I am trying to extract one url from a curl command's output in shell.
The curl command which I am running is :
curl -s "http://HOSTNAME.com/api/v4/projects/18/merge_requests?source_branch=samm_6819"
which gives output something like this :
[{"id":244,"iid":69,"project_id":18,"title":"bug 6819","description":"","state":"merged","created_at":"2021-09-04T06:51:05.988Z","updated_at":"2021-09-04T06:52:03.869Z","merged_by":{"id":4,"name":"SOME NAME ","username":"SOMEUSERNAME","state":"active","avatar_url":"https://www.gravatar.com/avatar/baa4538f891a621a8e5480aa9ac404a6?s=80\u0026d=identicon","web_url":"http://HOSTNAME/SOMEUSERNAME"},"merged_at":"2021-09-04T06:52:03.997Z","closed_by":null,"closed_at":null,"target_branch":"master","source_branch":"samm_6819","user_notes_count":0,"upvotes":0,"downvotes":0,"author":{"id":1,"name":"Administrator","username":"root","state":"active","avatar_url":"https://www.gravatar.com/avatar/81fasf149c17eba1d66803dc0877828900?s=80\u0026d=identicon","web_url":"http://HOSTNAME/root"},"assignees":[],"assignee":null,"reviewers":[],"source_project_id":18,"target_project_id":18,"labels":[],"draft":false,"work_in_progress":false,"milestone":null,"merge_when_pipeline_succeeds":true,"merge_status":"can_be_merged","sha":"1e14427dd70862265b55fsa0e38f4e980d5f65524","merge_commit_sha":"34240a857d7d1a852f9c3d4safa3f031ef3bd35225","squash_commit_sha":null,"discussion_locked":null,"should_remove_source_branch":false,"force_remove_source_branch":false,"reference":"!69","references":{"short":"!69","relative":"!69","full":"SOMEPROJECTNAME-af/test!69"},"web_url":"http://HOSTNAME.com/GROUPNAME/PROJECTNAME/-/merge_requests/69","time_stats":{"time_estimate":0,"total_time_spent":0,"human_time_estimate":null,"human_total_time_spent":null},"squash":false,"task_completion_status":{"count":0,"completed_count":0},"has_conflicts":false,"blocking_discussions_resolved":true,"approvals_before_merge":null}]

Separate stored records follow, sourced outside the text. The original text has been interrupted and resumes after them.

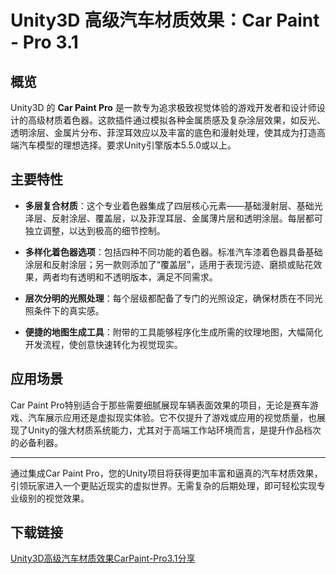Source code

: # Unity3D 高级汽车材质效果：Car Paint - Pro 3.1

## 概览

Unity3D 的 **Car Paint Pro** 是一款专为追求极致视觉体验的游戏开发者和设计师设计的高级材质着色器。这款插件通过模拟各种金属质感及复杂涂层效果，如反光、透明涂层、金属片分布、菲涅耳效应以及丰富的底色和漫射处理，使其成为打造高端汽车模型的理想选择。要求Unity引擎版本5.5.0或以上。

## 主要特性

- **多层复合材质**：这个专业着色器集成了四层核心元素——基础漫射层、基础光泽层、反射涂层、覆盖层，以及菲涅耳层、金属薄片层和透明涂层。每层都可独立调整，以达到极高的细节控制。
  
- **多样化着色器选项**：包括四种不同功能的着色器。标准汽车漆着色器具备基础涂层和反射涂层；另一款则添加了“覆盖层”，适用于表现污迹、磨损或贴花效果，两者均有透明和不透明版本，满足不同需求。
  
- **层次分明的光照处理**：每个层级都配备了专门的光照设定，确保材质在不同光照条件下的真实感。
  
- **便捷的地图生成工具**：附带的工具能够程序化生成所需的纹理地图，大幅简化开发流程，使创意快速转化为视觉现实。

## 应用场景

Car Paint Pro特别适合于那些需要细腻展现车辆表面效果的项目，无论是赛车游戏、汽车展示应用还是虚拟现实体验。它不仅提升了游戏或应用的视觉质量，也展现了Unity的强大材质系统能力，尤其对于高端工作站环境而言，是提升作品档次的必备利器。

---

通过集成Car Paint Pro，您的Unity项目将获得更加丰富和逼真的汽车材质效果，引领玩家进入一个更贴近现实的虚拟世界。无需复杂的后期处理，即可轻松实现专业级别的视觉效果。

## 下载链接

[Unity3D高级汽车材质效果CarPaint-Pro3.1分享](https://pan.quark.cn/s/684b70ab75a1)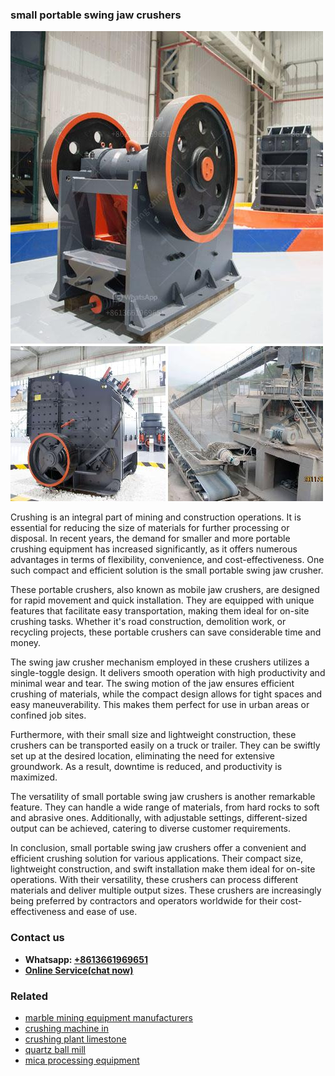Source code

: <h3>small portable swing jaw crushers</h3><img src='1708408599.jpg' alt=''><p>Crushing is an integral part of mining and construction operations. It is essential for reducing the size of materials for further processing or disposal. In recent years, the demand for smaller and more portable crushing equipment has increased significantly, as it offers numerous advantages in terms of flexibility, convenience, and cost-effectiveness. One such compact and efficient solution is the small portable swing jaw crusher.</p><p>These portable crushers, also known as mobile jaw crushers, are designed for rapid movement and quick installation. They are equipped with unique features that facilitate easy transportation, making them ideal for on-site crushing tasks. Whether it's road construction, demolition work, or recycling projects, these portable crushers can save considerable time and money.</p><p>The swing jaw crusher mechanism employed in these crushers utilizes a single-toggle design. It delivers smooth operation with high productivity and minimal wear and tear. The swing motion of the jaw ensures efficient crushing of materials, while the compact design allows for tight spaces and easy maneuverability. This makes them perfect for use in urban areas or confined job sites.</p><p>Furthermore, with their small size and lightweight construction, these crushers can be transported easily on a truck or trailer. They can be swiftly set up at the desired location, eliminating the need for extensive groundwork. As a result, downtime is reduced, and productivity is maximized.</p><p>The versatility of small portable swing jaw crushers is another remarkable feature. They can handle a wide range of materials, from hard rocks to soft and abrasive ones. Additionally, with adjustable settings, different-sized output can be achieved, catering to diverse customer requirements.</p><p>In conclusion, small portable swing jaw crushers offer a convenient and efficient crushing solution for various applications. Their compact size, lightweight construction, and swift installation make them ideal for on-site operations. With their versatility, these crushers can process different materials and deliver multiple output sizes. These crushers are increasingly being preferred by contractors and operators worldwide for their cost-effectiveness and ease of use.</p><h3>Contact us</h3><ul><li><strong>Whatsapp:&nbsp;<a href="https://wa.me/8613661969651">+8613661969651</a></strong></li><li><a href="https://swt.shibang-china.com/?git&amp;zhl&amp;small portable swing jaw crushers"><strong>Online Service(chat now)</strong></a></li></ul><h3>Related</h3><ul><li><a href='marble mining equipment manufacturers.md'>marble mining equipment manufacturers</a></li><li><a href='crushing machine in.md'>crushing machine in</a></li><li><a href='crushing plant limestone.md'>crushing plant limestone</a></li><li><a href='quartz ball mill.md'>quartz ball mill</a></li><li><a href='mica processing equipment.md'>mica processing equipment</a></li></ul>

Out of all this data, I need output to be :
http://HOSTNAME.com/GROUPNAME/PROJECTNAME/-/merge_requests/69
I need this url which I need to print somewhere. I am not sure what can be used here either awk, sed , cut or anything with pipe with the curl command to get output of this url.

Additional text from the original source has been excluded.